Abstract

Epidemiologic studies have consistently shown associations between long-term exposure to ambient air pollution and chronic health effects such as cardiovascular disease, non-malignant respiratory disease, and lung cancer. We hypothesized that early indications of biological perturbations due to ambient air pollution could be detected in genome-wide gene expression profiles from peripheral blood mononuclear cells (PBMC) in healthy individuals. We assessed genome-wide gene expression in PBMC samples from study participants of two prospective cohorts from Italy (n=95) and Sweden (n=455). We estimated long-term air pollution (NOx) exposure levels for our study participants using exposure models developed within the European Study of Cohorts for Air Pollution Effects (ESCAPE). We used three complementary statistical approaches: univariate analysis (coupled with a 5% false discovery rate (FDR) control to account for multiple testing), elastic net regression, and Graphical Unit Evolutionary Stochastic Search (GUESS; a recent Bayesian variable selection approach), to identify for which genes expression level was altered by long-term exposure to NOx. There was little overlap between the distribution of NOx exposure levels in the Italian and the Swedish cohort (median; 5th-95th percentile: 94.2; 7.8-124.6 and 6.7; 4.8-19.5 μg/m3, respectively).

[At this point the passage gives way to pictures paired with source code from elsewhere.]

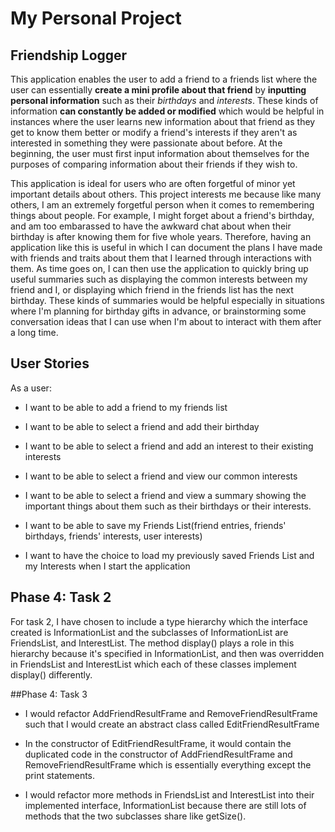 # My Personal Project

## Friendship Logger

This application enables the user to add a friend to a 
friends list where the user can essentially **create a mini profile about that friend** by **inputting personal information** such as
their *birthdays* and *interests*. These kinds of information **can constantly be added or modified** which would be helpful
in instances where the user learns new information about that friend as they get to know them better or modify a friend's interests if they
 aren't as interested in something they were passionate about before. At the beginning, the user must first input information about themselves for the purposes of comparing information
 about their friends if they wish to.

This application is ideal for users who are often 
forgetful of minor yet important details about others. 
This project interests me because like many 
others, I am an extremely forgetful person when 
it comes to remembering things about people. For example, I might forget about a friend's 
birthday, and am too embarassed to have the awkward chat about when their birthday is after knowing them for five whole years.
Therefore, having an application like this is useful in which I can document the plans I have made with friends and traits about them that I learned through interactions with them.
 As time goes on, I can then use the application to quickly bring up useful summaries such as displaying the common interests between my friend and I, 
or displaying which friend in the friends list has the next birthday. These kinds of summaries would be 
helpful especially in situations where I'm planning for birthday gifts in advance, or
 brainstorming some conversation ideas that I can use when I'm about to interact with them after a long time. 
 
 ## User Stories
 
 As a user:
 - I want to be able to add a friend to my friends list
 - I want to be able to select a friend and add their birthday
 - I want to be able to select a friend and add an interest to their existing interests
 - I want to be able to select a friend and view our common interests
 - I want to be able to select a friend and view a summary showing the important things about them such as their birthdays or
 their interests.
 
 - I want to be able to save my Friends List(friend entries, friends' birthdays, friends' interests, user interests) 
 - I want to have the choice to load my previously saved Friends List and my Interests when I start the application
 
 ## Phase 4: Task 2
 
 For task 2, I have chosen to include a type hierarchy which the interface created is InformationList and the subclasses
 of InformationList are FriendsList, and InterestList. The method display() plays a role in this hierarchy because it's specified in InformationList, and then 
 was overridden in FriendsList and InterestList which each of these classes implement display() differently.
 
 
 ##Phase 4: Task 3
 
- I would refactor AddFriendResultFrame and RemoveFriendResultFrame such that I would create an abstract class called 
EditFriendResultFrame
- In the constructor of EditFriendResultFrame, it would contain the duplicated code in the constructor of 
AddFriendResultFrame and RemoveFriendResultFrame which is essentially everything except the print statements.

- I would refactor more methods in FriendsList and InterestList into their implemented interface, InformationList because 
there are still lots of methods that the two subclasses share like getSize().
    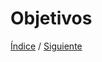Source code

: # Objetivos

[Índice](https://github.com/Ibis-C/Metodos-de-organizaci-n#indice "índice") /
[Siguiente]()
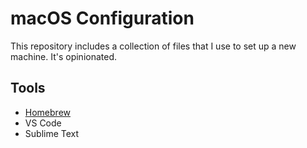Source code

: # macOS Configuration
This repository includes a collection of files that I use to set up a new machine. It's opinionated.

## Tools
 - [Homebrew](https://brew.sh)
 - VS Code
 - Sublime Text
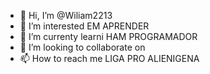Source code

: - 👋 Hi, I’m @Wiliam2213
- 👀 I’m interested EM APRENDER 
- 🌱 I’m currenty learni HAM PROGRAMADOR 
- 💞️ I’m looking to collaborate on
- 📫 How to reach me LIGA PRO ALIENIGENA

<!---
Wiliam2213/Wiliam2213 is a ✨ special ✨ repository because its `README.md` (this file) appears on your GitHub profile.
You can click the Preview link to take a look at your changes.
--->
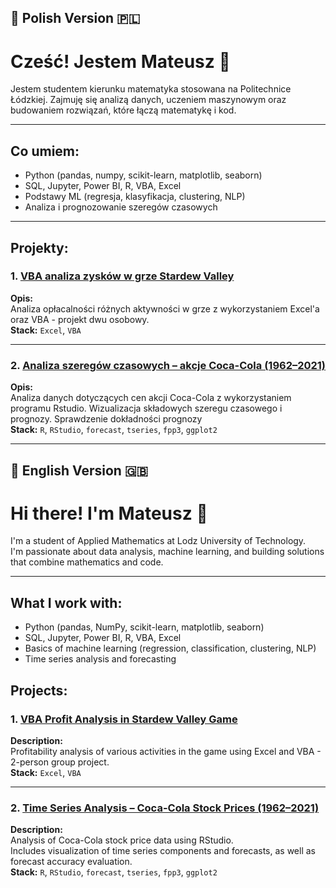 ## 📌 Polish Version 🇵🇱
# Cześć! Jestem Mateusz 👋

Jestem studentem kierunku matematyka stosowana na Politechnice Łódzkiej.
Zajmuję się analizą danych, uczeniem maszynowym oraz budowaniem rozwiązań, które łączą matematykę i kod.

---

## Co umiem:
- Python (pandas, numpy, scikit-learn, matplotlib, seaborn)
- SQL, Jupyter, Power BI, R, VBA, Excel
- Podstawy ML (regresja, klasyfikacja, clustering, NLP)
- Analiza i prognozowanie szeregów czasowych

---

## Projekty:

### 1. [VBA analiza zysków w grze Stardew Valley](https://github.com/vaiomat/VBA_Sardew_Valley/tree/main)
**Opis:**  
Analiza opłacalności różnych aktywności w grze z wykorzystaniem Excel'a oraz VBA - projekt dwu osobowy.  
**Stack:** `Excel`, `VBA`

---

### 2. [Analiza szeregów czasowych – akcje Coca-Cola (1962–2021)](https://github.com/vaiomat/Akcje-Coca-Cola)
**Opis:**  
Analiza danych dotyczących cen akcji Coca-Cola z wykorzystaniem programu Rstudio. Wizualizacja składowych szeregu czasowego i prognozy. Sprawdzenie dokładności prognozy  
**Stack:** `R`, `RStudio`, `forecast`, `tseries`, `fpp3`, `ggplot2`


---

## 📌 English Version 🇬🇧

# Hi there! I'm Mateusz 👋

I'm a student of Applied Mathematics at Lodz University of Technology.  
I'm passionate about data analysis, machine learning, and building solutions that combine mathematics and code.

---

## What I work with:
- Python (pandas, NumPy, scikit-learn, matplotlib, seaborn)  
- SQL, Jupyter, Power BI, R, VBA, Excel
- Basics of machine learning (regression, classification, clustering, NLP)  
- Time series analysis and forecasting

## Projects:

### 1. [VBA Profit Analysis in Stardew Valley Game](https://github.com/vaiomat/VBA_Sardew_Valley/tree/main)  
**Description:**  
Profitability analysis of various activities in the game using Excel and VBA - 2-person group project.  
**Stack:** `Excel`, `VBA`

---

### 2. [Time Series Analysis – Coca-Cola Stock Prices (1962–2021)](https://github.com/vaiomat/Akcje-Coca-Cola)  
**Description:**  
Analysis of Coca-Cola stock price data using RStudio.  
Includes visualization of time series components and forecasts, as well as forecast accuracy evaluation.  
**Stack:** `R`, `RStudio`, `forecast`, `tseries`, `fpp3`, `ggplot2`
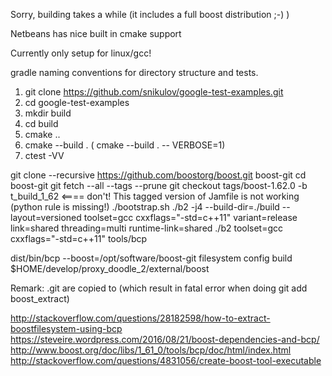 Sorry, building takes a while (it includes a full boost distribution ;-) )


Netbeans has nice built in cmake support

Currently only setup for linux/gcc!

gradle naming conventions for directory structure and tests.

1. git clone https://github.com/snikulov/google-test-examples.git
2. cd google-test-examples
3. mkdir build
4. cd build
5. cmake ..
6. cmake --build .       ( cmake --build . -- VERBOSE=1)
7. ctest -VV



git clone --recursive https://github.com/boostorg/boost.git boost-git
cd boost-git
git fetch --all --tags --prune
git checkout tags/boost-1.62.0 -b t_build_1_62   <==== don't! This tagged version of Jamfile is not working (python rule is missing!)
./bootstrap.sh
./b2 -j4 --build-dir=./build --layout=versioned toolset=gcc cxxflags="-std=c++11" variant=release link=shared threading=multi runtime-link=shared
./b2 toolset=gcc cxxflags="-std=c++11" tools/bcp

dist/bin/bcp --boost=/opt/software/boost-git filesystem config build $HOME/develop/proxy_doodle_2/external/boost

Remark: .git are copied to (which result in fatal error when doing git add boost_extract)


http://stackoverflow.com/questions/28182598/how-to-extract-boostfilesystem-using-bcp
https://steveire.wordpress.com/2016/08/21/boost-dependencies-and-bcp/
http://www.boost.org/doc/libs/1_61_0/tools/bcp/doc/html/index.html
http://stackoverflow.com/questions/4831056/create-boost-tool-executable

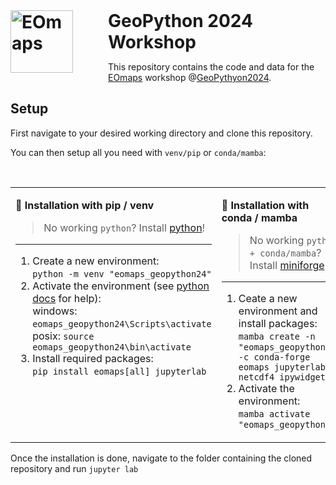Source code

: <h1 style="display: inline"> 
<img alt=EOmaps src=https://raw.githubusercontent.com/raphaelquast/EOmaps/dev/docs/_static/logo.png align="left" width=100px style="margin:0 2em 0 0;">
<b>GeoPython 2024</b>  Workshop 
</h1>
<br>

This repository contains the code and data for the [EOmaps](https://eomaps.readthedocs.io) workshop @[GeoPythyon2024](https://2024.geopython.net).

## Setup

First navigate to your desired working directory and clone this repository. 

You can then setup all you need with `venv/pip` or `conda/mamba`:

<br>

<table>
<tr>
<td valign="top" width="50%">

🐍 **Installation with pip / venv**  
  
> No working `python`?  Install [python](https://www.python.org/downloads/)!

---

1. Create a new environment:  
    `python -m venv "eomaps_geopython24"`
2. Activate the environment (see [python docs](https://docs.python.org/3/library/venv.html#how-venvs-work) for help):  
    windows: `eomaps_geopython24\Scripts\activate`  
    posix: `source eomaps_geopython24\bin\activate`  
4. Install required packages:  
   `pip install eomaps[all] jupyterlab`

</td>
<td valign="top" width="50%">

🐍 **Installation with conda / mamba**  
  
> No working `python + conda/mamba`?  Install [miniforge](https://github.com/conda-forge/miniforge)!

---

1. Ceate a new environment and install packages:  
    `mamba create -n "eomaps_geopython24" -c conda-forge eomaps jupyterlab netcdf4 ipywidgets`
2. Activate the environment:  
    `mamba activate "eomaps_geopython24"`

</td></tr>
</table>

Once the installation is done, navigate to the folder containing the cloned repository and run 
`jupyter lab`
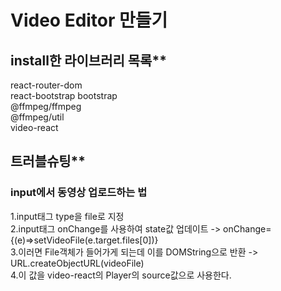 # Video Editor 만들기

## install한 라이브러리 목록\*\*

react-router-dom  
react-bootstrap bootstrap  
@ffmpeg/ffmpeg  
@ffmpeg/util  
video-react

## 트러블슈팅\*\*

### input에서 동영상 업로드하는 법

1.input태그 type을 file로 지정  
2.input태그 onChange를 사용하여 state값 업데이트 -> onChange={(e)=>setVideoFile(e.target.files[0])}  
3.이러면 File객체가 들어가게 되는데 이를 DOMString으로 반환 -> URL.createObjectURL(videoFile)  
4.이 값을 video-react의 Player의 source값으로 사용한다.
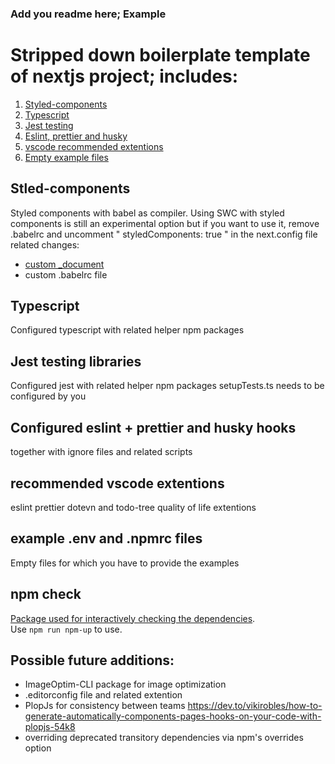 ### Add you readme here; Example

# Stripped down boilerplate template of nextjs project; includes:

1. [Styled-components](#stled-components)
2. [Typescript](#typescript)
3. [Jest testing](#jest-testing-libraries)
4. [Eslint, prettier and husky](#configured-eslint--prettier-and-husky-hooks)
5. [vscode recommended extentions](#recommended-vscode-extentions)
6. [Empty example files](#example-env-and-npmrc-files)

## Stled-components

Styled components with babel as compiler.
Using SWC with styled components is still an experimental option but if you want to use it, remove .babelrc and uncomment " styledComponents: true " in the next.config file
related changes:

- [custom \_document](https://nextjs.org/docs/advanced-features/custom-document)
- custom .babelrc file

## Typescript

Configured typescript with related helper npm packages

## Jest testing libraries

Configured jest with related helper npm packages
setupTests.ts needs to be configured by you

## Configured eslint + prettier and husky hooks

together with ignore files and related scripts

## recommended vscode extentions

eslint
prettier
dotevn and todo-tree quality of life extentions

## example .env and .npmrc files

Empty files for which you have to provide the examples

## npm check

[Package used for interactively checking the dependencies](https://www.npmjs.com/package/npm-check). \
Use `npm run npm-up` to use.

## Possible future additions:

- ImageOptim-CLI package for image optimization
- .editorconfig file and related extention
- PlopJs for consistency between teams
  https://dev.to/vikirobles/how-to-generate-automatically-components-pages-hooks-on-your-code-with-plopjs-54k8
- overriding deprecated transitory dependencies via npm's overrides option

We therefore conducted our primary analyses in the two cohorts separately. Using the univariate approach we identified one (unannotated) transcript in the Italian cohort and no transcripts in the Swedish cohort that were significantly associated at an FDR of 5%. While elastic net regression provided consistent results, GUESS provided less indication for an association with this probe in the Italian data. In summary, our study does not provide strong indications of transcriptomic changes related to air pollution within the exposure range studied.